1. Determine the correct t-test needed. If the first sample variance is s² = 38 and the second sample has s² = 42, do the data indicate that testing frequency has a significant effect on performance? Use a two-tailed test at the .05 level of significance. (Note: because the two samples are the same size, the pooled variance is simply the average of the two sample variances.) Draw your distribution. (2 pts)
2. Determine the correct t-test needed. If the first sample variance has s² = 84 and the second sample has s² = 96, do the data indicate that testing frequency has a significant effect? Again, use a two-tailed test with α = .05. Draw your distribution. (2 pts)
3. Using symbols, write up your results. Describe how the size of the variance affects the outcome of the hypothesis test. (1 pt)

Answer 1

a.
Given that,
mean(x)=73
standard deviation , s.d1=6.164
number(n1)=20
y(mean)=68
standard deviation, s.d2 =6.48
number(n2)=20
null, Ho: u1 = u2
alternate, H1: u1 != u2
level of significance, α = 0.05
from standard normal table, two tailed t α/2 =2.024
since our test is two-tailed
reject Ho, if to < -2.024 OR if to > 2.024
calculate pooled variance s^2= (n1-1*s1^2 + n2-1*s2^2 )/(n1+n2-2)
s^2 = (19*37.995 + 19*41.99) / (40- 2 )
s^2 = 39.993
we use test statistic (t) = (x-y)/sqrt(s^2(1/n1+1/n2))
to=73-68/sqrt((39.993( 1 /20+ 1/20 ))
to=5/2
to=2.5
| to | =2.5
critical value
the value of |t α| with (n1+n2-2) i.e 38 d.f is 2.024
we got |to| = 2.5 & | t α | = 2.024
make decision
hence value of | to | > | t α| and here we reject Ho
p-value: two tailed ( double the one tail ) - ha : ( p != 2.5002 ) = 0.0167
hence value of p0.05 > 0.0167,here we reject Ho
ANSWERS
---------------
null, Ho: u1 = u2
alternate, H1: u1 != u2
test statistic: 2.5
critical value: -2.024 , 2.024
decision: reject Ho
p-value: 0.0167
we have enough evidence to support the claim that testing frequency has a significant effect on performance
b.
Given that,
mean(x)=73
standard deviation , s.d1=9.165
number(n1)=20
y(mean)=68
standard deviation, s.d2 =9.797
number(n2)=20
null, Ho: u1 = u2
alternate, H1: u1 != u2
level of significance, α = 0.05
from standard normal table, two tailed t α/2 =2.024
since our test is two-tailed
reject Ho, if to < -2.024 OR if to > 2.024
calculate pooled variance s^2= (n1-1*s1^2 + n2-1*s2^2 )/(n1+n2-2)

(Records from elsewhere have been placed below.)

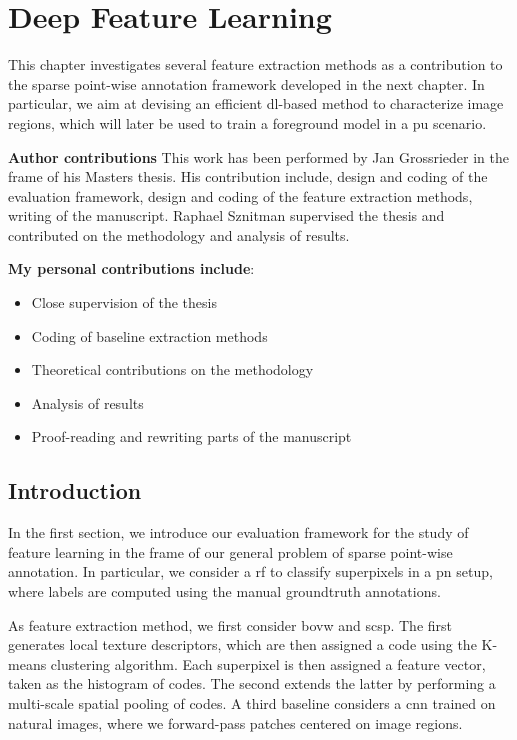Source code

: \chapter{Deep Feature Learning}
This chapter investigates several feature extraction methods as a contribution to the sparse point-wise annotation framework developed in the next chapter.
In particular, we aim at devising an efficient \gls{dl}-based method to characterize image regions, which will later be used to train a foreground model in a \gls{pu} scenario.

\textbf{Author contributions} This work has been performed by Jan Grossrieder in the frame of his Masters thesis.
His contribution include, design and coding of the evaluation framework, design and coding of the feature extraction methods, writing of the manuscript.
Raphael Sznitman supervised the thesis and contributed on the methodology and analysis of results.

\textbf{My personal contributions include}:
\begin{itemize}
    \item Close supervision of the thesis
    \item Coding of baseline extraction methods
    \item Theoretical contributions on the methodology
    \item Analysis of results
    \item Proof-reading and rewriting parts of the manuscript
\end{itemize}

\section{Introduction}

In the first section, we introduce our evaluation framework for the study of feature learning in the frame of our general problem of sparse point-wise annotation.
In particular, we consider a \gls{rf} to classify superpixels in a \gls{pn} setup,
where labels are computed using the manual groundtruth annotations.

As feature extraction method, we first consider \gls{bovw} and \gls{scsp}.
The first generates local texture descriptors, which are then assigned a code using the K-means clustering algorithm.
Each superpixel is then assigned a feature vector, taken as the histogram of codes.
The second extends the latter by performing a multi-scale spatial pooling of codes.
A third baseline considers a \gls{cnn} trained on natural images, where we forward-pass patches centered on image regions.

s^2 = (19*83.997 + 19*95.981) / (40- 2 )
s^2 = 89.989
we use test statistic (t) = (x-y)/sqrt(s^2(1/n1+1/n2))
to=73-68/sqrt((89.989( 1 /20+ 1/20 ))
to=5/3
to=1.667
| to | =1.667
critical value
the value of |t α| with (n1+n2-2) i.e 38 d.f is 2.024
we got |to| = 1.667 & | t α | = 2.024
make decision
hence value of |to | < | t α | and here we do not reject Ho
p-value: two tailed ( double the one tail ) - ha : ( p != 1.6668 ) = 0.1036
hence value of p0.05 < 0.1036,here we do not reject Ho
ANSWERS
---------------
null, Ho: u1 = u2
alternate, H1: u1 != u2
test statistic: 1.667
critical value: -2.024 , 2.024
decision: do not reject Ho
p-value: 0.1036
we do not have enough evidence to support the claim that testing frequency has a significant effect on performance
c.
yes,
the size of the variance affects the outcome of the hypothesis test, because if the sample variance is increases then the out come of result is changes from reject
the null hypothesis to fails to reject the null hypothesis.